# Problem statement:
In the records below, begin at the line containing "## Inital Setup" and end at the line containing "It's the perfect"; quote every line in that span exactly, including both boundary lines, and no others.

# Extracted material:
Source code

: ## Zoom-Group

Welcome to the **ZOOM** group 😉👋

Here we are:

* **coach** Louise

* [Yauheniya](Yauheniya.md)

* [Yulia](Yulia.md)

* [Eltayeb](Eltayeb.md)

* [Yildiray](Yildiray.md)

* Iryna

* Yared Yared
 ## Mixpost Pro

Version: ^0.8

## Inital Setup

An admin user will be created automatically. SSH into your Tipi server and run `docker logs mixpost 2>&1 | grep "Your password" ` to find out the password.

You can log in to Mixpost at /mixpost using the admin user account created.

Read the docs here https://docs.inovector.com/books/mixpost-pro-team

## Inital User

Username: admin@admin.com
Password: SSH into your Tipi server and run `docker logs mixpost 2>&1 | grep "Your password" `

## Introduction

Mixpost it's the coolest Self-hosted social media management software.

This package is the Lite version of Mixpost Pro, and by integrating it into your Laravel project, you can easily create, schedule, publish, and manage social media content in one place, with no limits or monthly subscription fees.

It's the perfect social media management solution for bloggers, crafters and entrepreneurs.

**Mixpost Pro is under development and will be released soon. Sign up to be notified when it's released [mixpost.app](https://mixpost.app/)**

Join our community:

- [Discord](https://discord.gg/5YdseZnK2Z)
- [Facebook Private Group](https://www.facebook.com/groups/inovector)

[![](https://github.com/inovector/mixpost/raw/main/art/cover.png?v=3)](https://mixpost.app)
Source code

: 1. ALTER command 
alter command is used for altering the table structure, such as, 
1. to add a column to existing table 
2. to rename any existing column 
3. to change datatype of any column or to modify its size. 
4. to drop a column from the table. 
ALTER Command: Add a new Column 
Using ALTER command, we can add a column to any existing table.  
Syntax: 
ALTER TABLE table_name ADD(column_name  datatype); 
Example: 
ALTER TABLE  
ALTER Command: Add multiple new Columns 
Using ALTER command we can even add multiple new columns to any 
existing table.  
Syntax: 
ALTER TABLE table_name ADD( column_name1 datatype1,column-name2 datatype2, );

...

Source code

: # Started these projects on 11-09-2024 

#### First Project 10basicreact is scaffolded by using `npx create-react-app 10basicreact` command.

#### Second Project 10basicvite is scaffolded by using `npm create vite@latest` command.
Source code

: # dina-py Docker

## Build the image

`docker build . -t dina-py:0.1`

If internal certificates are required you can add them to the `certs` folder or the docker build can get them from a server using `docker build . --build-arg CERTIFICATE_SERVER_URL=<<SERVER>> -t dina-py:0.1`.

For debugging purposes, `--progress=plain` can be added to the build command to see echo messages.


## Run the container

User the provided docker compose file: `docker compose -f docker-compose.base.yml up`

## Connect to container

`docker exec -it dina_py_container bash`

...

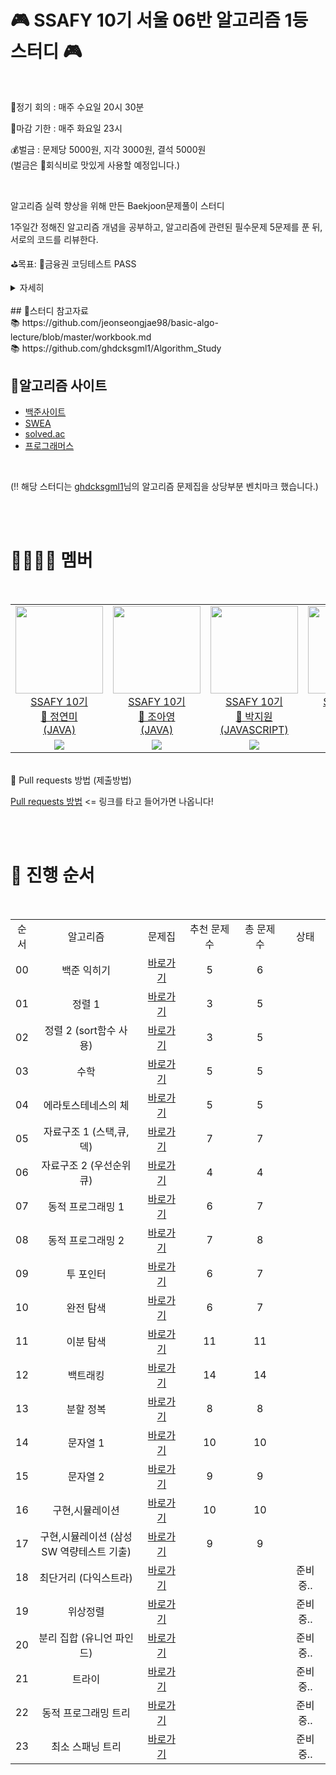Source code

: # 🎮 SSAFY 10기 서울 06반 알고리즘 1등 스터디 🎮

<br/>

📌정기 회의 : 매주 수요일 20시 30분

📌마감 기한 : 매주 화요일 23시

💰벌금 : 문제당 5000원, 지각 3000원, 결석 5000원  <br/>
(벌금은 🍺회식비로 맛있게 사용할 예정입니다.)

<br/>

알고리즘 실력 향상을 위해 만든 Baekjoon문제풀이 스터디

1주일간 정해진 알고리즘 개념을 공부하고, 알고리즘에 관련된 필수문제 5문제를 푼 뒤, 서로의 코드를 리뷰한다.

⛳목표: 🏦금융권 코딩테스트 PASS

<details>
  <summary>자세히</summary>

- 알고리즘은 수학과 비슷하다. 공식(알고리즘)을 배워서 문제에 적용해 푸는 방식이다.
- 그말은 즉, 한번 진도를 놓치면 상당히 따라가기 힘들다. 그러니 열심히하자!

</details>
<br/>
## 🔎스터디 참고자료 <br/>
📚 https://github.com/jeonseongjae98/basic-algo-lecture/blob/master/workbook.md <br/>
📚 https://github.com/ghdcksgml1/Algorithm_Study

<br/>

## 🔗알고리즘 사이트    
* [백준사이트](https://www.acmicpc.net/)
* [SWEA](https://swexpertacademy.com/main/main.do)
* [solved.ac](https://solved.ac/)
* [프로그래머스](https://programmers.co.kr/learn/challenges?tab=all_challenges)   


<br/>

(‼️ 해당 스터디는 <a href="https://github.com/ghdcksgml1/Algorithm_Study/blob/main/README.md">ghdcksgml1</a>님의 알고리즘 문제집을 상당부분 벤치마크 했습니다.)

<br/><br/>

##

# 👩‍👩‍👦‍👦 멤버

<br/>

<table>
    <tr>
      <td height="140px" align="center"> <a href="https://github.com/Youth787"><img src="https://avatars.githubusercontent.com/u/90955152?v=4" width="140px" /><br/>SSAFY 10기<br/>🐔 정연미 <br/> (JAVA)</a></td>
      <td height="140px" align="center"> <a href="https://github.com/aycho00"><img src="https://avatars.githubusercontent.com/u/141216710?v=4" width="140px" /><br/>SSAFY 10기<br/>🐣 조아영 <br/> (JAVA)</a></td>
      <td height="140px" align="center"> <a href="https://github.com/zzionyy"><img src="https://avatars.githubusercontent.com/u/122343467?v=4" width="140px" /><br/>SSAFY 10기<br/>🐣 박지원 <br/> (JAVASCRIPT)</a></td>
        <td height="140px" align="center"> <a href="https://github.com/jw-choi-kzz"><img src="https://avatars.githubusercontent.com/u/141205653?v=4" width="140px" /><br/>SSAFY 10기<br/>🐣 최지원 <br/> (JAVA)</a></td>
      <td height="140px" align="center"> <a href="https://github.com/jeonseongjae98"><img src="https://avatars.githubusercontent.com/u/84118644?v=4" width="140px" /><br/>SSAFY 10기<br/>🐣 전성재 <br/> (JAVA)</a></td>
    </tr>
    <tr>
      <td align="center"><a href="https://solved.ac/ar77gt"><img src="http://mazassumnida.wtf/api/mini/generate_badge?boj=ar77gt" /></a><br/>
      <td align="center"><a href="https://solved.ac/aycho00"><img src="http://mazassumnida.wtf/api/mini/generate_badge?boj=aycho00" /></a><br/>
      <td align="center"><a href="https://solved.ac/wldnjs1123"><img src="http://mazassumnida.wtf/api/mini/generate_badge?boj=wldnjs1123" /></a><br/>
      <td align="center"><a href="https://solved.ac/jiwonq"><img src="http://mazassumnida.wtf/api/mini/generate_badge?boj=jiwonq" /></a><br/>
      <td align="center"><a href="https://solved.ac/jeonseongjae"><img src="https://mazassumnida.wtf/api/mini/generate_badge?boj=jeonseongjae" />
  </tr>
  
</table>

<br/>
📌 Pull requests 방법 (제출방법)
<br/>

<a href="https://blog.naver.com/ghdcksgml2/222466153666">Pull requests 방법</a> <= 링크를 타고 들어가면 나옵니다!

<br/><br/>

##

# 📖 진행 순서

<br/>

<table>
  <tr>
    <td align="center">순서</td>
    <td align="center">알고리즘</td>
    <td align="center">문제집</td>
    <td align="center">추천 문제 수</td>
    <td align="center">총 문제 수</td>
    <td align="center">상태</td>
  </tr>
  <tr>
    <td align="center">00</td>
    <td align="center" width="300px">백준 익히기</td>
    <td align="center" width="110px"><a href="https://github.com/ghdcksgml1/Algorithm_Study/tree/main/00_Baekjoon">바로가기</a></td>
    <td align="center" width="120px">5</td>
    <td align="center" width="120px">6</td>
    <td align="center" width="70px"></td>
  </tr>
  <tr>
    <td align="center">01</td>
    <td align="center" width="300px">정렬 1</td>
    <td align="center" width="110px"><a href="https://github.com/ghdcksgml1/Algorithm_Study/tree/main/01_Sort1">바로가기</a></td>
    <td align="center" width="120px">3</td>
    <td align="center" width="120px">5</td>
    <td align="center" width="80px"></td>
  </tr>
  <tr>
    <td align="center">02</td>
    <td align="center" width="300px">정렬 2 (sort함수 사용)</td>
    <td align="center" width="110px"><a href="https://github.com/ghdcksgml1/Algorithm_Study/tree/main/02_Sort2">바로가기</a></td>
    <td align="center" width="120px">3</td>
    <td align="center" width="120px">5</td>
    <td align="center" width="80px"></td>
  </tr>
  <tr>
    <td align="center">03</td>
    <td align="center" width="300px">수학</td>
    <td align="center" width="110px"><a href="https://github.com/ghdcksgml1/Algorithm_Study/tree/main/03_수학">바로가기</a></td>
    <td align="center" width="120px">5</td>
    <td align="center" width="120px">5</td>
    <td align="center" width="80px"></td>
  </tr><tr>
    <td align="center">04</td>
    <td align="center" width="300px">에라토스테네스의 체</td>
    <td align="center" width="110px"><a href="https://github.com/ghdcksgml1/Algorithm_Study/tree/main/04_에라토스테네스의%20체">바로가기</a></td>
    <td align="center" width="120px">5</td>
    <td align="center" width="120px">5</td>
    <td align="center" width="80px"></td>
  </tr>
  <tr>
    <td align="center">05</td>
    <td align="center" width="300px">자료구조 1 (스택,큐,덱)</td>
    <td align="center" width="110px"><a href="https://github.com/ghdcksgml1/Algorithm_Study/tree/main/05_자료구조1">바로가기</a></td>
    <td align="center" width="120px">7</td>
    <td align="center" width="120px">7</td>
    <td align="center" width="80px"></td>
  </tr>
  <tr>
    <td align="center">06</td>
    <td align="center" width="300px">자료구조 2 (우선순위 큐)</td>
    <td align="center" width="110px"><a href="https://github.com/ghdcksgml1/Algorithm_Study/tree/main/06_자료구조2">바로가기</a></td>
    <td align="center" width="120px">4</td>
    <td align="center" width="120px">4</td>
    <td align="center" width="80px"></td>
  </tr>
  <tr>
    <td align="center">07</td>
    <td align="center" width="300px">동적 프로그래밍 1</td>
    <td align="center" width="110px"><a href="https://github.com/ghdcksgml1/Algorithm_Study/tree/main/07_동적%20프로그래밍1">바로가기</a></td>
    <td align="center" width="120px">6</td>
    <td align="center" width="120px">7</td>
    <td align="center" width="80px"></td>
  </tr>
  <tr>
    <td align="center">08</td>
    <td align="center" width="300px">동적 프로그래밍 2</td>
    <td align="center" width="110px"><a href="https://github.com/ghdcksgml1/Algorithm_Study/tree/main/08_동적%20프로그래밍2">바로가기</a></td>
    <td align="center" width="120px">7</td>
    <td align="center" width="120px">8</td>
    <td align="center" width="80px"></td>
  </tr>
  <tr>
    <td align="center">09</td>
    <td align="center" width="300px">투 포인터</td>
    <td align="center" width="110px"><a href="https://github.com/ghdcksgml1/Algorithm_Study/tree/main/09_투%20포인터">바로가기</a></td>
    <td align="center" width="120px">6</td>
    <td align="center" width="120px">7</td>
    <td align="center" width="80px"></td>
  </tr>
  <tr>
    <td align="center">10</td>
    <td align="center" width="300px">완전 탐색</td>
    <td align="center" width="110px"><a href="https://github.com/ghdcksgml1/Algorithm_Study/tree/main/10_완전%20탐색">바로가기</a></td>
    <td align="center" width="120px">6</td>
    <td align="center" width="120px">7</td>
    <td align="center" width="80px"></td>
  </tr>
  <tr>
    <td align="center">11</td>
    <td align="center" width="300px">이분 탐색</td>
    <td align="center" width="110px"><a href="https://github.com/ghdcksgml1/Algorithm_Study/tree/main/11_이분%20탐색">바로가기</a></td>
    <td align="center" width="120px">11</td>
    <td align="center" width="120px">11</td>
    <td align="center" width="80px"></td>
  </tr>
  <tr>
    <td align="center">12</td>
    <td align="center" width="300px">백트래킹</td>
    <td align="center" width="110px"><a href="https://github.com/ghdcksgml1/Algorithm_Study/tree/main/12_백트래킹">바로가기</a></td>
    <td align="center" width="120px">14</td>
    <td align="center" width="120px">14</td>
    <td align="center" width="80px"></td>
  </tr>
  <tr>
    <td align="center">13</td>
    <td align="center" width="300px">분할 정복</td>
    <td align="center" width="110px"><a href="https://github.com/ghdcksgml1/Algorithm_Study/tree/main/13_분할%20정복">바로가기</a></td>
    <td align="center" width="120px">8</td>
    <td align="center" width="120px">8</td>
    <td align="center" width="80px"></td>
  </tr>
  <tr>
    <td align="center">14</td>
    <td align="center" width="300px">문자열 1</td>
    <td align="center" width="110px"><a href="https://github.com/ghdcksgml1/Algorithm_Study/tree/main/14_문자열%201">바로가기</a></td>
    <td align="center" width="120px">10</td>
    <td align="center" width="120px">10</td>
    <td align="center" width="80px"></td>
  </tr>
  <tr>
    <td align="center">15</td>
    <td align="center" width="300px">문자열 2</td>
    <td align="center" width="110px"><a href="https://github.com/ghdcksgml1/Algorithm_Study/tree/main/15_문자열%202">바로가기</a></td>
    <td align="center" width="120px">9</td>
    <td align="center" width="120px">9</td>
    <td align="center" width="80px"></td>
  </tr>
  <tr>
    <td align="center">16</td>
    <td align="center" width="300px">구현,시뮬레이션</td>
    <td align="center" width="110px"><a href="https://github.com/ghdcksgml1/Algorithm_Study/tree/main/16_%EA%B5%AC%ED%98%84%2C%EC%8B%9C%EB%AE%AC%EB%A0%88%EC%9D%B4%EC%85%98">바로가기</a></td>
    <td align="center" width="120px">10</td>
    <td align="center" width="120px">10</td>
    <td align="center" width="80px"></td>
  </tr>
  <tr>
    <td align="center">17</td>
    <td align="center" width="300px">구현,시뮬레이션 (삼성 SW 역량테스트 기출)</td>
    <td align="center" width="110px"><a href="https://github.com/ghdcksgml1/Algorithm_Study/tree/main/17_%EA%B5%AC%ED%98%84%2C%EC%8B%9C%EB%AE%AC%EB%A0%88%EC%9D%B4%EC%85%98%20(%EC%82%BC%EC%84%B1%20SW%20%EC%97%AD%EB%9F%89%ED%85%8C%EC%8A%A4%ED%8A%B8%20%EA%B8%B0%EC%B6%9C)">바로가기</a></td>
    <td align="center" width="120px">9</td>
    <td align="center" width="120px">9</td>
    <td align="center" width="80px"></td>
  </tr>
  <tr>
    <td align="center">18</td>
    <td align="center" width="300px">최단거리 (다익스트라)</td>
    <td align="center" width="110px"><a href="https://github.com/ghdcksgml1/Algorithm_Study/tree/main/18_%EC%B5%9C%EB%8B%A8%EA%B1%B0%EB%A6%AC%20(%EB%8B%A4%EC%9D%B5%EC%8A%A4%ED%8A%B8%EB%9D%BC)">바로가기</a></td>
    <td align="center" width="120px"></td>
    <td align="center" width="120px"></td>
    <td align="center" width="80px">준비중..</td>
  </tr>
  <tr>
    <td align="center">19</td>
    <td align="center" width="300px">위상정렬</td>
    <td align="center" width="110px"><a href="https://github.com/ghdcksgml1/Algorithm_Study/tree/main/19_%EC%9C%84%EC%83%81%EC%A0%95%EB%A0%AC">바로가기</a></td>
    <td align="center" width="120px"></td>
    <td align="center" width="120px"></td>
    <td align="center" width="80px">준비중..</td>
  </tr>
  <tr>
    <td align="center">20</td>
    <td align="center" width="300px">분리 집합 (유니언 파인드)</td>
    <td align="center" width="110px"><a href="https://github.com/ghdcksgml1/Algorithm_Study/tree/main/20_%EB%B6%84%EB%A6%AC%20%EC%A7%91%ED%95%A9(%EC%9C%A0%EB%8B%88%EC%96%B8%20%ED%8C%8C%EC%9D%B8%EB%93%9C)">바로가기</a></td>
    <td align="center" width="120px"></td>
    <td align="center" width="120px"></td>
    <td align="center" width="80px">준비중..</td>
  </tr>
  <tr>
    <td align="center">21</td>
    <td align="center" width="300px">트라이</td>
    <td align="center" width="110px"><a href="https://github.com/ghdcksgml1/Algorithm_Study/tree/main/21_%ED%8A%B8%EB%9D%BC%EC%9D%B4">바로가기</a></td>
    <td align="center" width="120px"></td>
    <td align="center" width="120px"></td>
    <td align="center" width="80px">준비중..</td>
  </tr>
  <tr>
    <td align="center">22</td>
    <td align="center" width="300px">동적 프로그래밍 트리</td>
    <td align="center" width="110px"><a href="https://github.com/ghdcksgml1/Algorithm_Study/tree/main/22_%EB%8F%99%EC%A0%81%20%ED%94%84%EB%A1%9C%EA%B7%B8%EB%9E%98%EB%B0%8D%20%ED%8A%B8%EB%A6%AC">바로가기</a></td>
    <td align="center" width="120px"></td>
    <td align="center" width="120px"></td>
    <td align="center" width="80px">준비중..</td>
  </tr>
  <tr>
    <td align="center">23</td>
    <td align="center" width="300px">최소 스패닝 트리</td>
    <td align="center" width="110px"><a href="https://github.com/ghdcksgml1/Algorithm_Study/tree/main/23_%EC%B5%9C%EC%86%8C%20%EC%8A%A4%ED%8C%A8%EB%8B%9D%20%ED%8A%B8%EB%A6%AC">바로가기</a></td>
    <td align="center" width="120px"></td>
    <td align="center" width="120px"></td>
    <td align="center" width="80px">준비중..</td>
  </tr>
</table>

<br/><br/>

# Task result:
## Inital Setup

An admin user will be created automatically. SSH into your Tipi server and run `docker logs mixpost 2>&1 | grep "Your password" ` to find out the password.

You can log in to Mixpost at /mixpost using the admin user account created.

Read the docs here https://docs.inovector.com/books/mixpost-pro-team

## Inital User

Username: admin@admin.com
Password: SSH into your Tipi server and run `docker logs mixpost 2>&1 | grep "Your password" `

## Introduction

Mixpost it's the coolest Self-hosted social media management software.

This package is the Lite version of Mixpost Pro, and by integrating it into your Laravel project, you can easily create, schedule, publish, and manage social media content in one place, with no limits or monthly subscription fees.

It's the perfect social media management solution for bloggers, crafters and entrepreneurs.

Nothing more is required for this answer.